Wie das ZDF Magazin Royale versehentlich einen rechtsextremen YouTuber berühmt machte
Charlotte JägerWie das ZDF Magazin Royale versehentlich einen rechtsextremen YouTuber berühmt machte
Eine aktuelle Untersuchung des ZDF Magazin Royale und Zeit Online zum rechtsextremen YouTube-Kanal Clownswelt hat für Aufsehen gesorgt. Statt den Kanal zu entlarven, verhalf die Sendung ihm jedoch unfreiwillig zu größerer Bekanntheit. Die Abonnentenzahlen stiegen von 220.000 auf über 384.000 – und das bis zum 13. Mai 2025.
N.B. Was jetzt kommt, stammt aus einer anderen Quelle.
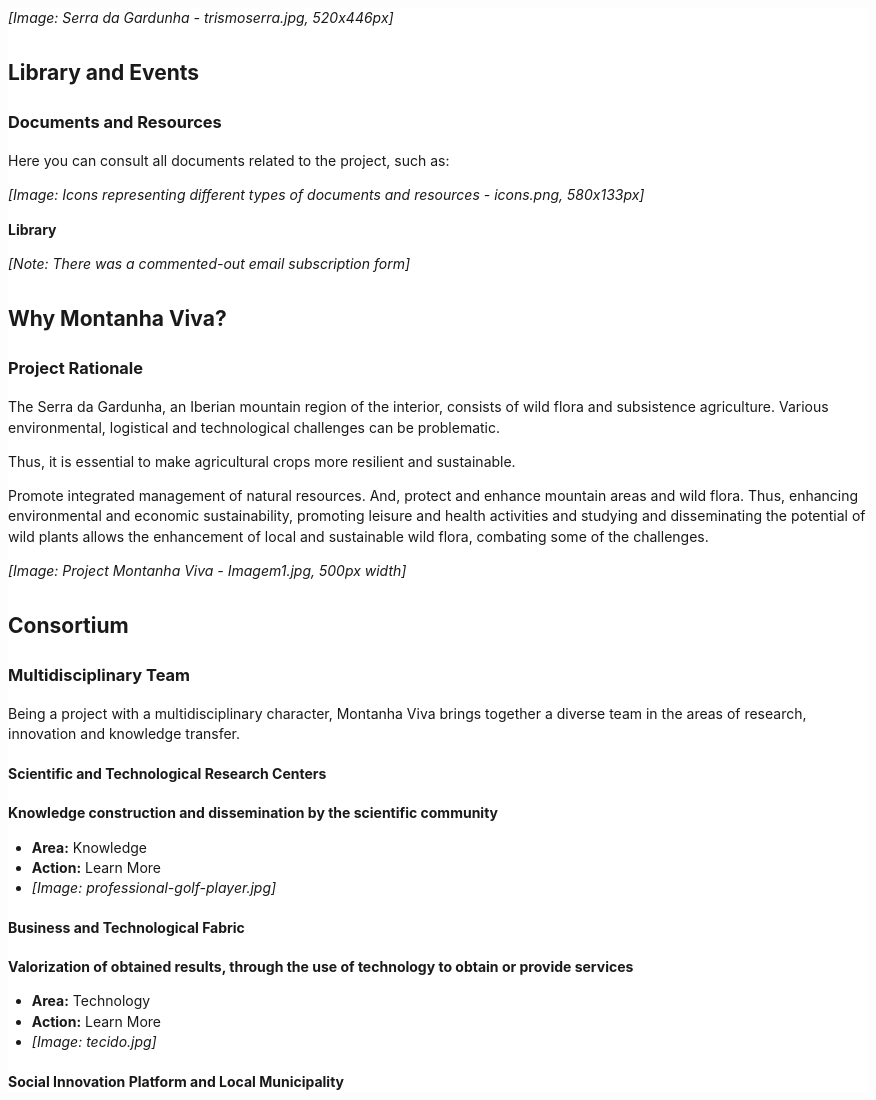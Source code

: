 _[Image: Serra da Gardunha - trismoserra.jpg, 520x446px]_

## Library and Events

### Documents and Resources

Here you can consult all documents related to the project, such as:

_[Image: Icons representing different types of documents and resources - icons.png, 580x133px]_

**Library**

_[Note: There was a commented-out email subscription form]_

## Why Montanha Viva?

### Project Rationale

The Serra da Gardunha, an Iberian mountain region of the interior, consists of wild flora and subsistence agriculture. Various environmental, logistical and technological challenges can be problematic.

Thus, it is essential to make agricultural crops more resilient and sustainable.

Promote integrated management of natural resources. And, protect and enhance mountain areas and wild flora. Thus, enhancing environmental and economic sustainability, promoting leisure and health activities and studying and disseminating the potential of wild plants allows the enhancement of local and sustainable wild flora, combating some of the challenges.

_[Image: Project Montanha Viva - Imagem1.jpg, 500px width]_

## Consortium

### Multidisciplinary Team

Being a project with a multidisciplinary character, Montanha Viva brings together a diverse team in the areas of research, innovation and knowledge transfer.

#### Scientific and Technological Research Centers

**Knowledge construction and dissemination by the scientific community**

- **Area:** Knowledge
- **Action:** Learn More
- _[Image: professional-golf-player.jpg]_

#### Business and Technological Fabric

**Valorization of obtained results, through the use of technology to obtain or provide services**

- **Area:** Technology
- **Action:** Learn More
- _[Image: tecido.jpg]_

#### Social Innovation Platform and Local Municipality
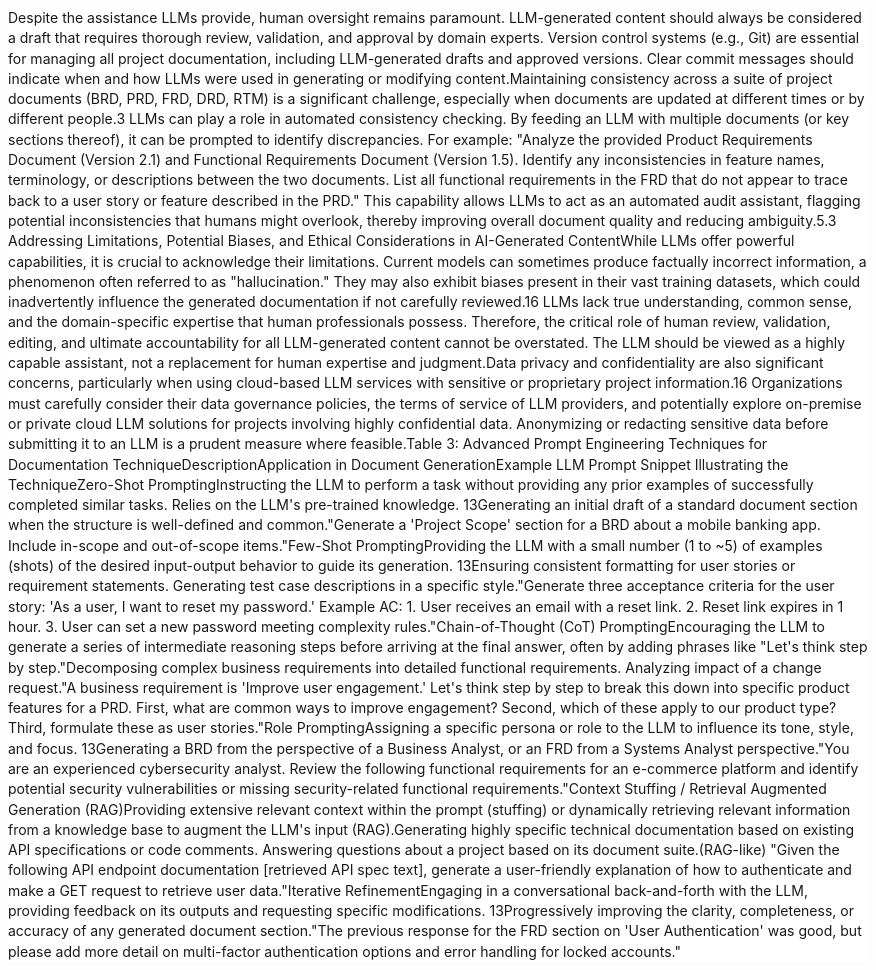 Despite the assistance LLMs provide, human oversight remains paramount. LLM-generated content should always be considered a draft that requires thorough review, validation, and approval by domain experts. Version control systems (e.g., Git) are essential for managing all project documentation, including LLM-generated drafts and approved versions. Clear commit messages should indicate when and how LLMs were used in generating or modifying content.Maintaining consistency across a suite of project documents (BRD, PRD, FRD, DRD, RTM) is a significant challenge, especially when documents are updated at different times or by different people.3 LLMs can play a role in automated consistency checking. By feeding an LLM with multiple documents (or key sections thereof), it can be prompted to identify discrepancies. For example: "Analyze the provided Product Requirements Document (Version 2.1) and Functional Requirements Document (Version 1.5). Identify any inconsistencies in feature names, terminology, or descriptions between the two documents. List all functional requirements in the FRD that do not appear to trace back to a user story or feature described in the PRD." This capability allows LLMs to act as an automated audit assistant, flagging potential inconsistencies that humans might overlook, thereby improving overall document quality and reducing ambiguity.5.3 Addressing Limitations, Potential Biases, and Ethical Considerations in AI-Generated ContentWhile LLMs offer powerful capabilities, it is crucial to acknowledge their limitations. Current models can sometimes produce factually incorrect information, a phenomenon often referred to as "hallucination." They may also exhibit biases present in their vast training datasets, which could inadvertently influence the generated documentation if not carefully reviewed.16 LLMs lack true understanding, common sense, and the domain-specific expertise that human professionals possess. Therefore, the critical role of human review, validation, editing, and ultimate accountability for all LLM-generated content cannot be overstated. The LLM should be viewed as a highly capable assistant, not a replacement for human expertise and judgment.Data privacy and confidentiality are also significant concerns, particularly when using cloud-based LLM services with sensitive or proprietary project information.16 Organizations must carefully consider their data governance policies, the terms of service of LLM providers, and potentially explore on-premise or private cloud LLM solutions for projects involving highly confidential data. Anonymizing or redacting sensitive data before submitting it to an LLM is a prudent measure where feasible.Table 3: Advanced Prompt Engineering Techniques for Documentation
TechniqueDescriptionApplication in Document GenerationExample LLM Prompt Snippet Illustrating the TechniqueZero-Shot PromptingInstructing the LLM to perform a task without providing any prior examples of successfully completed similar tasks. Relies on the LLM's pre-trained knowledge. 13Generating an initial draft of a standard document section when the structure is well-defined and common."Generate a 'Project Scope' section for a BRD about a mobile banking app. Include in-scope and out-of-scope items."Few-Shot PromptingProviding the LLM with a small number (1 to ~5) of examples (shots) of the desired input-output behavior to guide its generation. 13Ensuring consistent formatting for user stories or requirement statements. Generating test case descriptions in a specific style."Generate three acceptance criteria for the user story: 'As a user, I want to reset my password.' Example AC: 1. User receives an email with a reset link. 2. Reset link expires in 1 hour. 3. User can set a new password meeting complexity rules."Chain-of-Thought (CoT) PromptingEncouraging the LLM to generate a series of intermediate reasoning steps before arriving at the final answer, often by adding phrases like "Let's think step by step."Decomposing complex business requirements into detailed functional requirements. Analyzing impact of a change request."A business requirement is 'Improve user engagement.' Let's think step by step to break this down into specific product features for a PRD. First, what are common ways to improve engagement? Second, which of these apply to our product type? Third, formulate these as user stories."Role PromptingAssigning a specific persona or role to the LLM to influence its tone, style, and focus. 13Generating a BRD from the perspective of a Business Analyst, or an FRD from a Systems Analyst perspective."You are an experienced cybersecurity analyst. Review the following functional requirements for an e-commerce platform and identify potential security vulnerabilities or missing security-related functional requirements."Context Stuffing / Retrieval Augmented Generation (RAG)Providing extensive relevant context within the prompt (stuffing) or dynamically retrieving relevant information from a knowledge base to augment the LLM's input (RAG).Generating highly specific technical documentation based on existing API specifications or code comments. Answering questions about a project based on its document suite.(RAG-like) "Given the following API endpoint documentation [retrieved API spec text], generate a user-friendly explanation of how to authenticate and make a GET request to retrieve user data."Iterative RefinementEngaging in a conversational back-and-forth with the LLM, providing feedback on its outputs and requesting specific modifications. 13Progressively improving the clarity, completeness, or accuracy of any generated document section."The previous response for the FRD section on 'User Authentication' was good, but please add more detail on multi-factor authentication options and error handling for locked accounts."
Kritiker werfen den Journalisten vor, es an konkreten Belegen für extremistische Inhalte des Kanals fehlen zu lassen. Der Betreiber verdient unterdessen weiterhin an Werbeeinnahmen, die durch den Zuwachs weiter steigen dürften.
Die von Jan Böhmermann und dem Journalisten Christian Fuchs geführte Recherche sollte die Identität und Aktivitäten des Clownswelt-Betreibers aufdecken. Doch der Beitrag konnte keine spezifischen Beispiele für rechtsextreme oder AfD-nahe Äußerungen des YouTubers vorlegen. Stattdessen kritisierte die Frankfurter Allgemeine Zeitung (FAZ), es gebe keine substanzielle Beweislage dafür, dass der Kanal "gefährlich" oder "rechtsextrem" sei.
Auch rechtliche Bedenken wurden laut. Der Medienanwalt Christian Solmecke verwies darauf, dass Böhmermann und Zeit Online durch die Veröffentlichung persönlicher Daten des YouTubers gegen §126a des Strafgesetzbuchs verstoßen haben könnten. Fuchs verteidigte die Recherche mit dem Argument, nur ein Prozent der gesammelten Informationen seien veröffentlicht worden, um die Privatsphäre zu schützen.
Die Gegenreaktionen beschränkten sich nicht auf juristische Debatten. Nutzer in sozialen Medien forderten als Vergeltung die Veröffentlichung der Privatadressen von Böhmermann und Fuchs. Zudem wurde öffentlichen Rundfunkanstalten wie dem ZDF vorgeworfen, mit ihren Formaten die politische Polarisierung zu befeuern.
Die unbeabsichtigte Folge der Untersuchung war ein deutlicher Anstieg der Abonnentenzahlen von Clownswelt. Vor der Ausstrahlung zählte der Kanal 220.000 Follower – bis Mitte Mai 2025 stieg die Zahl auf 384.000, was die Werbeeinnahmen des Betreibers weiter steigert.
Historisch betrachtet haben linksextreme antifaschistische Gruppen ähnliche Methoden angewandt, um Rechtsextreme zu enttarnen. In diesem Fall jedoch schien der Ansatz die Position des Ziels zu stärken, statt sie zu schwächen.
Der Beitrag des ZDF Magazin Royale konnte seine Vorwürfe nicht ausreichend belegen und verhalf Clownswelt stattdessen zu größerer Reichweite. Der YouTuber profitiert nun von einem größeren Publikum und höheren Einnahmen. Rechtliche und ethische Fragen zu den Methoden der Recherche bleiben ungeklärt, während öffentliche Rundfunkanstalten für ihre Rolle bei der Verschärfung politischer Spannungen in der Kritik stehen.